At present, the X-ray use in transmission inspection has been upgraded from a single energy ray to a high and low dual-energy ray, and the recognition of an object to be inspected is advanced by leaps and bounds based on a difference in penetration characteristics of dual-energy ray.
The main technical indexes for the current security inspection apparatus comprise transmissivity and spatial wire resolution of X-ray. The so-called spatial wire resolution is a degree to which a detector can recognize an iron wire (the diameter of the iron wire is for example 1 mm or 2 mm or etc.) in a space, when the X-ray is irradiated into the iron wire. High energy photons are favorable to the index of transmissivity, because the high energy photons can improve the penetration capability of the ray, but the high energy photons are very unfavorable to the spatial wire resolution, because the high energy photons lost a great amount of information of the object to be inspected.
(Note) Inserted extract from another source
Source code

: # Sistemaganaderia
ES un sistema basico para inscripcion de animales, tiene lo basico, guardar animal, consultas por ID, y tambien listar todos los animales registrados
Low energy ray has a better spatial wire resolution, and the low energy ray can image by irradiating the spatial wires.
The energy spectrum of the X-ray is a continuous spectrum, and a low energy portion of its high energy ray influences the transmissivity of the high energy ray. By adding a filter for absorbing low energy photons in a beam exit direction of the ray source, the transmissivity of the high energy ray can be improved, but the spatial wire resolution of the low energy ray will be reduced at the same time. Thus, a problem to be solved in the dual-energy X-ray inspection technology is how to guarantee the index of transmissivity and the index of spatial wire resolution at the same time.